Records for this exercise —

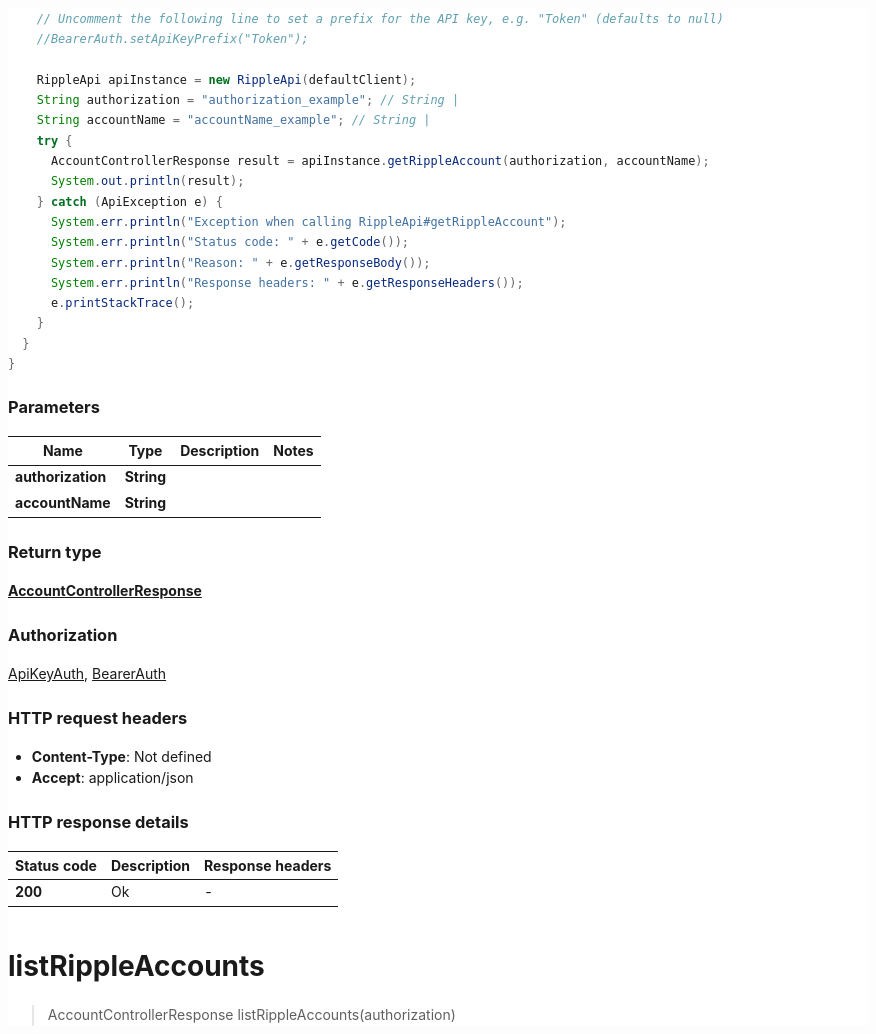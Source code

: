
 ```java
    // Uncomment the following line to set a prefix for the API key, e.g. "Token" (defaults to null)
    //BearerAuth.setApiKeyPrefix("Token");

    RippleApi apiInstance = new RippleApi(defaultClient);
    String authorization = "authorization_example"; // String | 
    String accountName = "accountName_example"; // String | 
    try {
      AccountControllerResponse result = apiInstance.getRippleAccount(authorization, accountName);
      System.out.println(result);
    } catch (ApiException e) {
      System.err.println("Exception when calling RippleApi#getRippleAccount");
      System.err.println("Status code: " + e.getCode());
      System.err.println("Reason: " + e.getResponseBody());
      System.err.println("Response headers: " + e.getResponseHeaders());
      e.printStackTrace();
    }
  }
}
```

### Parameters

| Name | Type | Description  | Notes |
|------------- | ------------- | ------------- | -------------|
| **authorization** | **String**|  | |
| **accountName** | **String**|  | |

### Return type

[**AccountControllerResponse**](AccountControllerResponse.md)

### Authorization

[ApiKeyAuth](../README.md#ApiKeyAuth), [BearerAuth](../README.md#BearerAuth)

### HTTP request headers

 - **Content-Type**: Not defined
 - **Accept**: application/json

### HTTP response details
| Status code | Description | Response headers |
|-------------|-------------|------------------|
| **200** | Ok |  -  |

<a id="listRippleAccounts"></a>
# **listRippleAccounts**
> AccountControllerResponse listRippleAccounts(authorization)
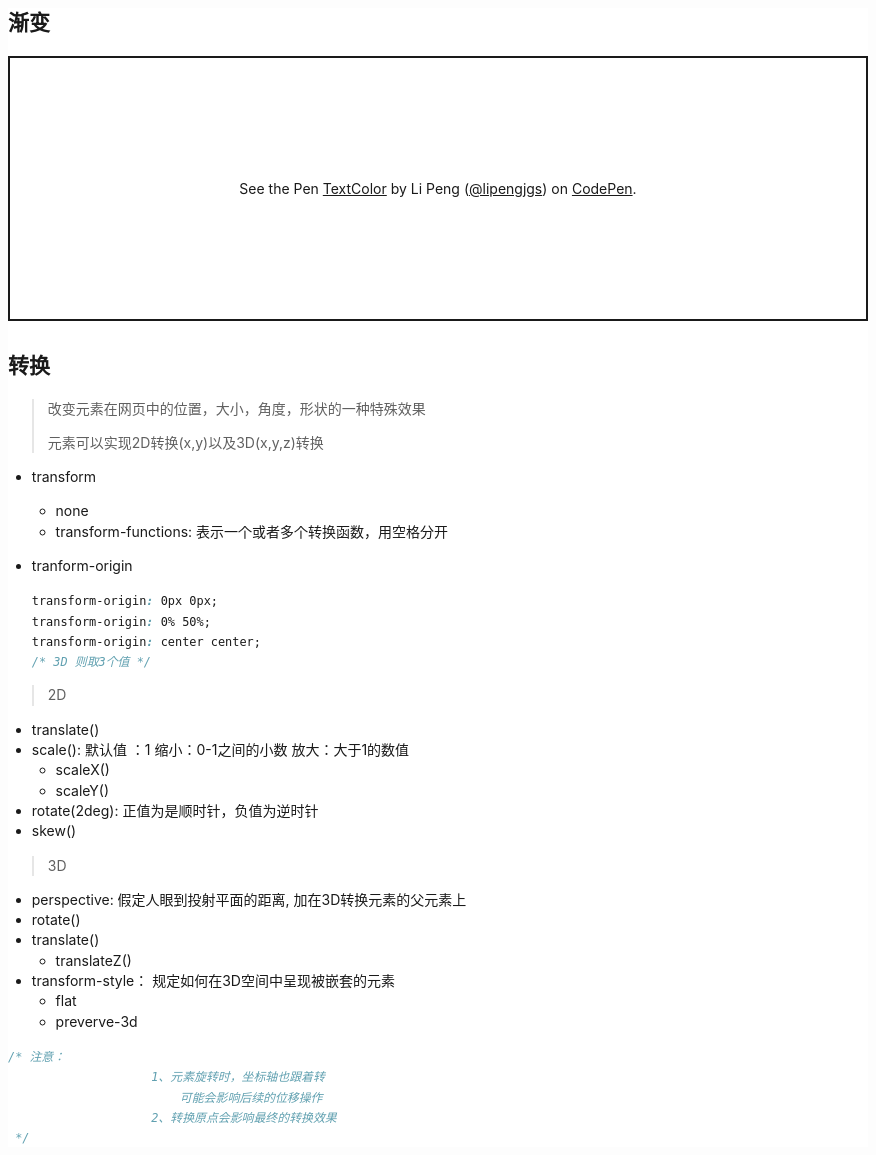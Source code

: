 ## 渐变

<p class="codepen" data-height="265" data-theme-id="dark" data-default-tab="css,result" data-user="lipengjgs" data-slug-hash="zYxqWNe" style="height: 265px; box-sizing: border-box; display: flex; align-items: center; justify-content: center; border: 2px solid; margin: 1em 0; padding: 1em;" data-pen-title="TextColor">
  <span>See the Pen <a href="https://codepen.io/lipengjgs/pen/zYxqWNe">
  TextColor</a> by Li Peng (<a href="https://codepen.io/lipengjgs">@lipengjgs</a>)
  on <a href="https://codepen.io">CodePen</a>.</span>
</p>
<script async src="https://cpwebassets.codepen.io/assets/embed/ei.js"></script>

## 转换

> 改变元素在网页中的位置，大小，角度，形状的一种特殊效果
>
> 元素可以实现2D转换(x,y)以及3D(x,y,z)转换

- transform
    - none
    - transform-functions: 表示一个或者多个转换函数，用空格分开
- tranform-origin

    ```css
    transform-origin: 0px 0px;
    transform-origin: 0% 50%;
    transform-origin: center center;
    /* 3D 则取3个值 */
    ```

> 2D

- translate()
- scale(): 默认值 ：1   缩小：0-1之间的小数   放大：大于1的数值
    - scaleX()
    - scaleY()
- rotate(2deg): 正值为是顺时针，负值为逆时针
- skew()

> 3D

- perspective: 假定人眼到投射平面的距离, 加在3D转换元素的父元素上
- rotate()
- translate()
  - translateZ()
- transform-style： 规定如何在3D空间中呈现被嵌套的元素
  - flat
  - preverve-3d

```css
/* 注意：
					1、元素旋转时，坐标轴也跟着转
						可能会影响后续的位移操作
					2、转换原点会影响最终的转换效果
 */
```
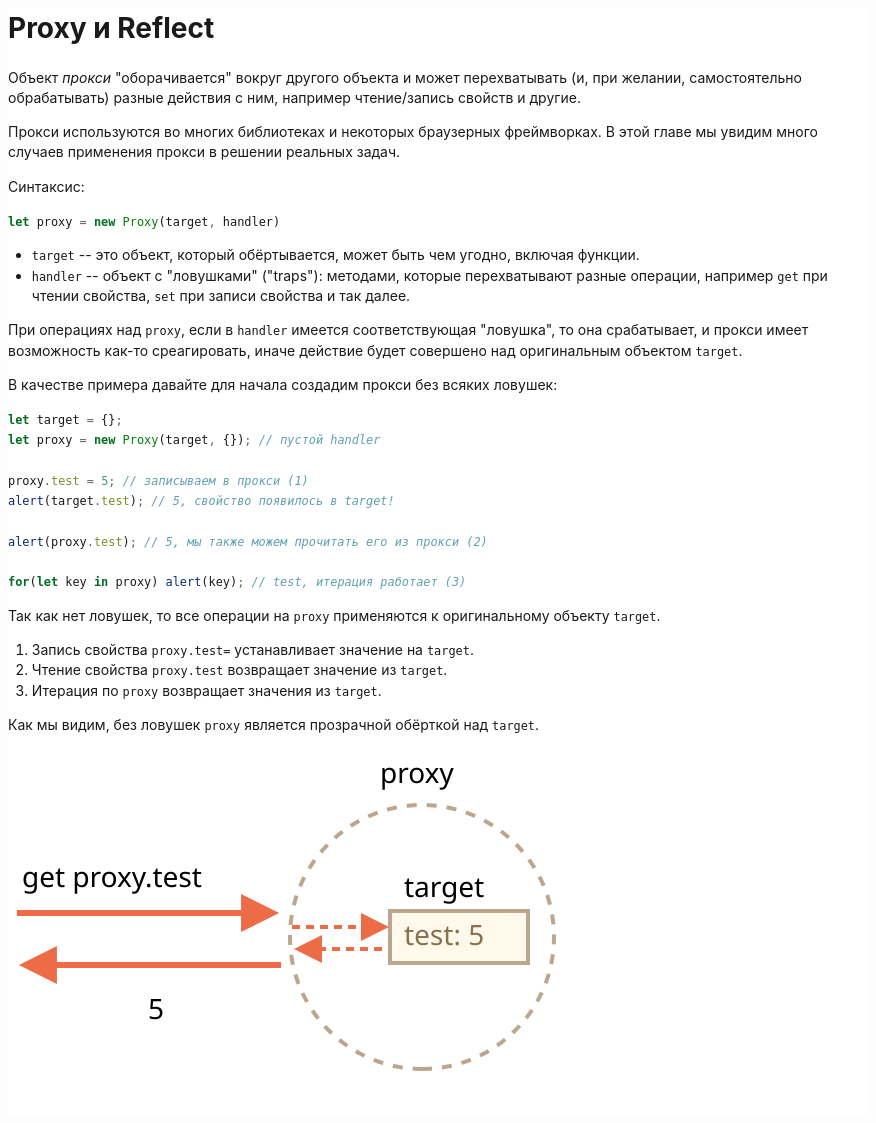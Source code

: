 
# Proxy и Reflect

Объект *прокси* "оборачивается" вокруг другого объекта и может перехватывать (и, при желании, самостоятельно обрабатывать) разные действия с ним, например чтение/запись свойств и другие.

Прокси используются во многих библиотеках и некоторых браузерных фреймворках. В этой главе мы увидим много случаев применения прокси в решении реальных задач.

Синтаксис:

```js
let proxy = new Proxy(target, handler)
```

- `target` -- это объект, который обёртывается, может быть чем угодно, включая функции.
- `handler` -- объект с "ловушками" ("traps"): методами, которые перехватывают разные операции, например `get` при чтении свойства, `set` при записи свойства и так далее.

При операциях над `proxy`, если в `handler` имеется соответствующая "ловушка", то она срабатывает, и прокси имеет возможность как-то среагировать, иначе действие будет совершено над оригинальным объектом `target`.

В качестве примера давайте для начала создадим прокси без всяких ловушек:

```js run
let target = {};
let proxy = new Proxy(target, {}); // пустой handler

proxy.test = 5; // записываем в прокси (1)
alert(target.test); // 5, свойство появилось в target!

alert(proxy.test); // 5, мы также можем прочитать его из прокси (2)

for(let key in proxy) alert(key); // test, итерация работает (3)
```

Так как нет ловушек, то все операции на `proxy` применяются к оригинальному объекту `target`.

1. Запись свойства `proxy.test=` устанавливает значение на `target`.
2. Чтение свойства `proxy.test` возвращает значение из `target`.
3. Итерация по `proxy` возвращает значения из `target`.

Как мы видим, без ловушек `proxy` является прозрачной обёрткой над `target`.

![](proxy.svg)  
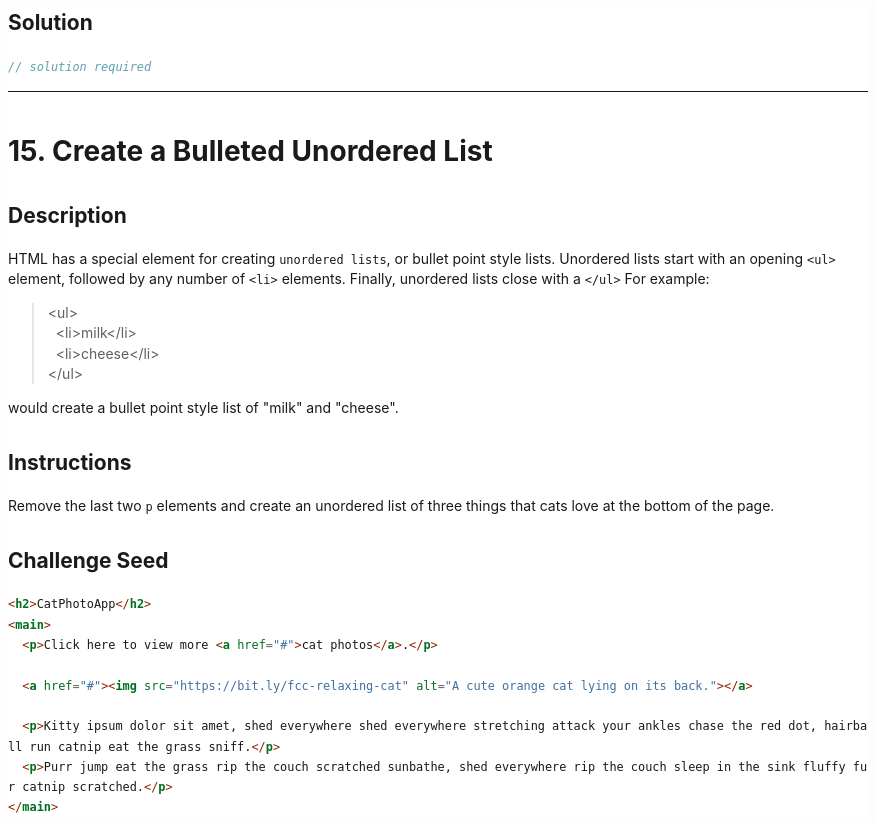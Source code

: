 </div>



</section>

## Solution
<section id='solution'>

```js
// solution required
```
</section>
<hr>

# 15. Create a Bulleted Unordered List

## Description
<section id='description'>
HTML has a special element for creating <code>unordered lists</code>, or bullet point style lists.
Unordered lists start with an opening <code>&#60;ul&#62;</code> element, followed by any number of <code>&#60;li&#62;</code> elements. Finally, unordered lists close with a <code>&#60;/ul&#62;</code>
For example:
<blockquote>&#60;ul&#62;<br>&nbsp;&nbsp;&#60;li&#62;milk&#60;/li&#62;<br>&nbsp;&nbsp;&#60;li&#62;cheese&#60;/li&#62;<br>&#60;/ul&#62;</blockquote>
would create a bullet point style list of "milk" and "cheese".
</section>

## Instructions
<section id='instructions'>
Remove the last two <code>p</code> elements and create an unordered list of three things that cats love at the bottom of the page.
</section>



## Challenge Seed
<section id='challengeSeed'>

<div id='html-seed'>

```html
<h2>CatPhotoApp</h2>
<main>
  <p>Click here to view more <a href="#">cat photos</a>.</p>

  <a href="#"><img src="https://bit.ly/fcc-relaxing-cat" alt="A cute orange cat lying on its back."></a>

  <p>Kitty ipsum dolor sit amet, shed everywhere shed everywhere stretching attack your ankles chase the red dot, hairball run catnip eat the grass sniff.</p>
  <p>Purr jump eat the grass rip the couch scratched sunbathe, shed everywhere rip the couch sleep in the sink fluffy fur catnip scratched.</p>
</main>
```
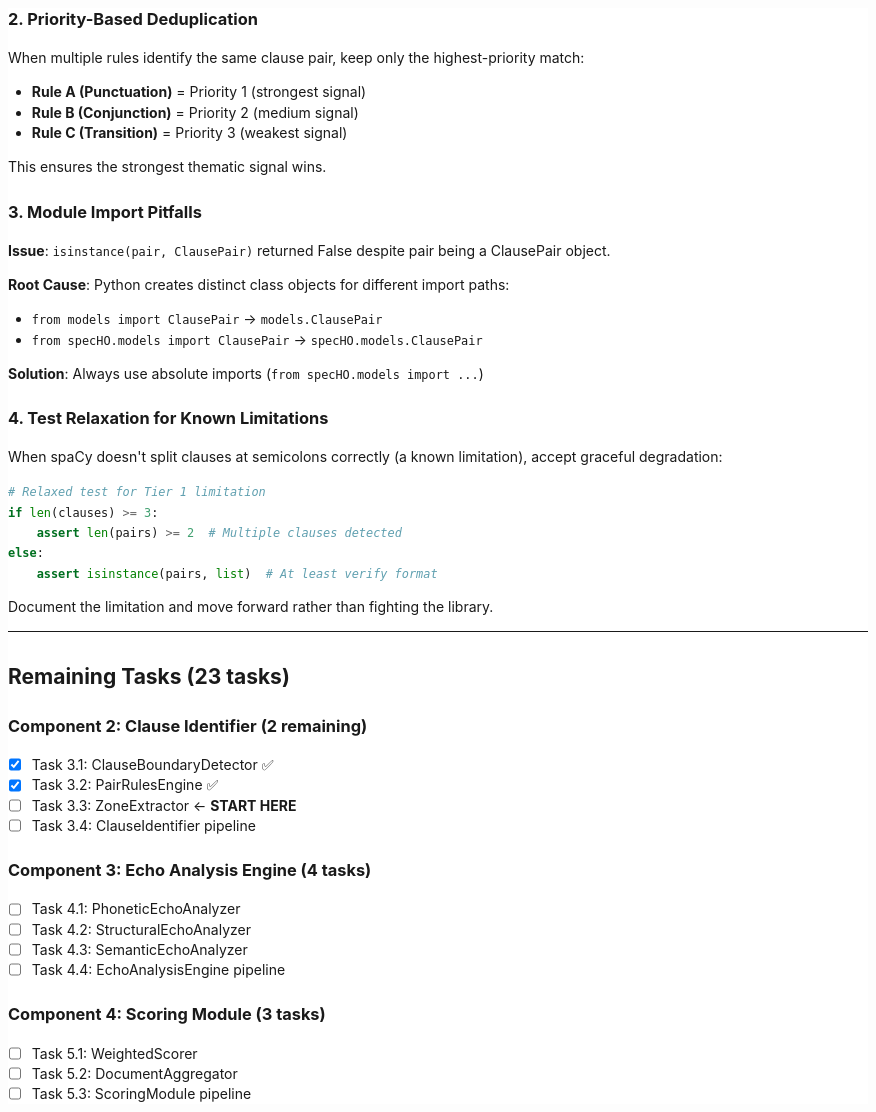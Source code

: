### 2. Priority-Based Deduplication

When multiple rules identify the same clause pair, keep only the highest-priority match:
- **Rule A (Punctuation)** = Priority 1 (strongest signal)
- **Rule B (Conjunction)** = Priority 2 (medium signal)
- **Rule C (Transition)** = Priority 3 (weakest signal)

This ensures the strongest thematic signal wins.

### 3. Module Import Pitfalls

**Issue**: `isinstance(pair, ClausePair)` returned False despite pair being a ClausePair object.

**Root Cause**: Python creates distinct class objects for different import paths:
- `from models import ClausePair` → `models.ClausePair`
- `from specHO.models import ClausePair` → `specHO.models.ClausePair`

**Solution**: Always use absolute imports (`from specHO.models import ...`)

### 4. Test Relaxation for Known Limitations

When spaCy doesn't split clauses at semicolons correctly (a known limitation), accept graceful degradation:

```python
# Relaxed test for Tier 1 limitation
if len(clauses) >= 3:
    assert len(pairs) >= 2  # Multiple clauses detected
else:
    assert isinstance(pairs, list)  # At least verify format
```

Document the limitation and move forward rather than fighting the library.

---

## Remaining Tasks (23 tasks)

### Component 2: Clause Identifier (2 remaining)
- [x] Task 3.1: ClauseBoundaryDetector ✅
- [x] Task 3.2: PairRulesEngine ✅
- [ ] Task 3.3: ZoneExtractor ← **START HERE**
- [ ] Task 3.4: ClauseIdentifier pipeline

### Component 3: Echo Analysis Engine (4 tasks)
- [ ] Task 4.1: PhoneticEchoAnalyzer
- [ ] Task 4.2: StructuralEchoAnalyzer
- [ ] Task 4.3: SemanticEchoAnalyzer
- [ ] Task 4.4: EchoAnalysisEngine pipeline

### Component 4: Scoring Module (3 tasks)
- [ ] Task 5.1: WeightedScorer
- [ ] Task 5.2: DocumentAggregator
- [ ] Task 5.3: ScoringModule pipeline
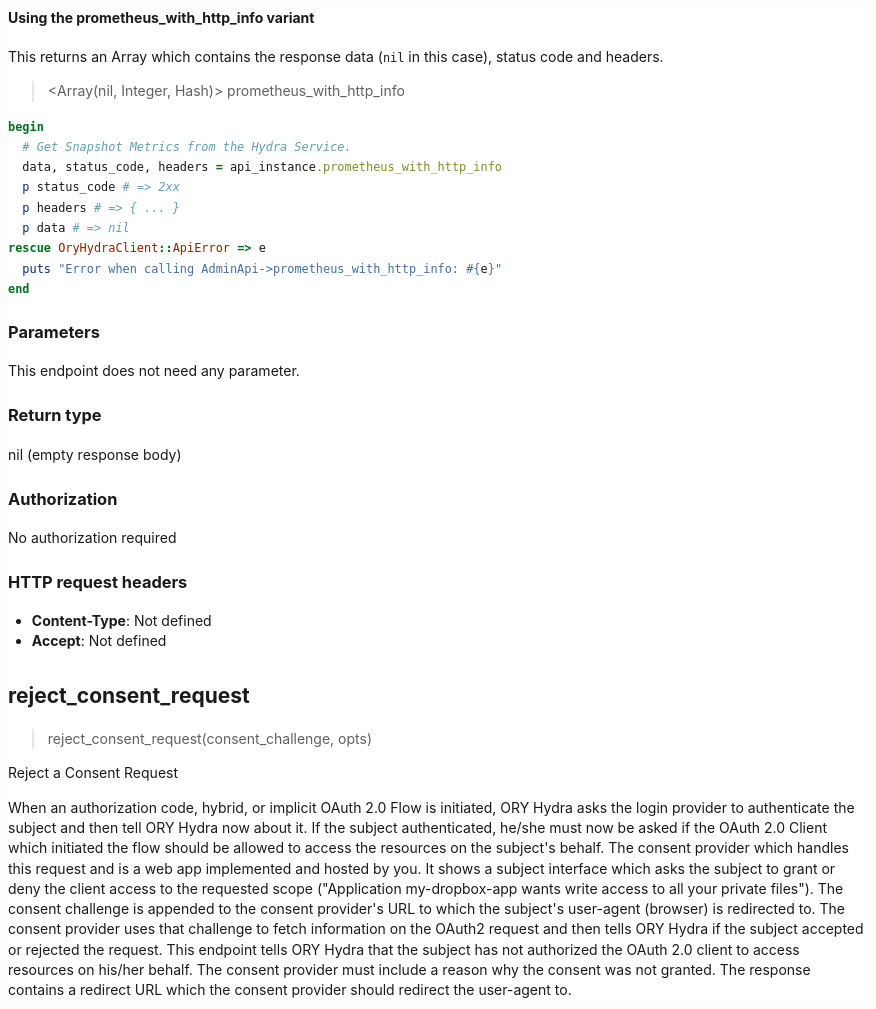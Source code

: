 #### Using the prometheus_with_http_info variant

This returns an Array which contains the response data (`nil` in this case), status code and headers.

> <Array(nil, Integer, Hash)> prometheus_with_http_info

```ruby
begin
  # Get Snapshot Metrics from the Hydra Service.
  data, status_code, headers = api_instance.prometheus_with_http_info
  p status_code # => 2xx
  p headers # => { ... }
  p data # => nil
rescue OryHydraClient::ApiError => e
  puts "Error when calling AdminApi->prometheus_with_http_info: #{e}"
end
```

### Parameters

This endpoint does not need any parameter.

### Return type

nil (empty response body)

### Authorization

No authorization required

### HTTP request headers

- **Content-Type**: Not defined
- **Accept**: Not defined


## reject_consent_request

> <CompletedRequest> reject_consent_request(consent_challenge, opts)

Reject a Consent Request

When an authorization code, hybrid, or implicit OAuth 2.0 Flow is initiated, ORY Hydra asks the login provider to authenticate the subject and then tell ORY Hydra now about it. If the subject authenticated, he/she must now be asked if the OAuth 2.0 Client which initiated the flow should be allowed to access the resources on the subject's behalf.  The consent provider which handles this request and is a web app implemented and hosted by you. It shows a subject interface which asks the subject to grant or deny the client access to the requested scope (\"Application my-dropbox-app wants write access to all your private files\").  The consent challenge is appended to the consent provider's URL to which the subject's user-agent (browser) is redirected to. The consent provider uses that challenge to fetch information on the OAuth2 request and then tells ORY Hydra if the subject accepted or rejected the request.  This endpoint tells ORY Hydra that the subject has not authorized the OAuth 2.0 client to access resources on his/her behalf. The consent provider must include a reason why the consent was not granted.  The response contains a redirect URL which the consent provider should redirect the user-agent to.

What you will do —
The first line of the entries, the line containing "Response headers |", and every line between them are to be output exactly; pictures are not.

Exercise response —
Source code

:
 ```java
    // Uncomment the following line to set a prefix for the API key, e.g. "Token" (defaults to null)
    //BearerAuth.setApiKeyPrefix("Token");

    RippleApi apiInstance = new RippleApi(defaultClient);
    String authorization = "authorization_example"; // String | 
    String accountName = "accountName_example"; // String | 
    try {
      AccountControllerResponse result = apiInstance.getRippleAccount(authorization, accountName);
      System.out.println(result);
    } catch (ApiException e) {
      System.err.println("Exception when calling RippleApi#getRippleAccount");
      System.err.println("Status code: " + e.getCode());
      System.err.println("Reason: " + e.getResponseBody());
      System.err.println("Response headers: " + e.getResponseHeaders());
      e.printStackTrace();
    }
  }
}
```

### Parameters

| Name | Type | Description  | Notes |
|------------- | ------------- | ------------- | -------------|
| **authorization** | **String**|  | |
| **accountName** | **String**|  | |

### Return type

[**AccountControllerResponse**](AccountControllerResponse.md)

### Authorization

[ApiKeyAuth](../README.md#ApiKeyAuth), [BearerAuth](../README.md#BearerAuth)

### HTTP request headers

 - **Content-Type**: Not defined
 - **Accept**: application/json

### HTTP response details
| Status code | Description | Response headers |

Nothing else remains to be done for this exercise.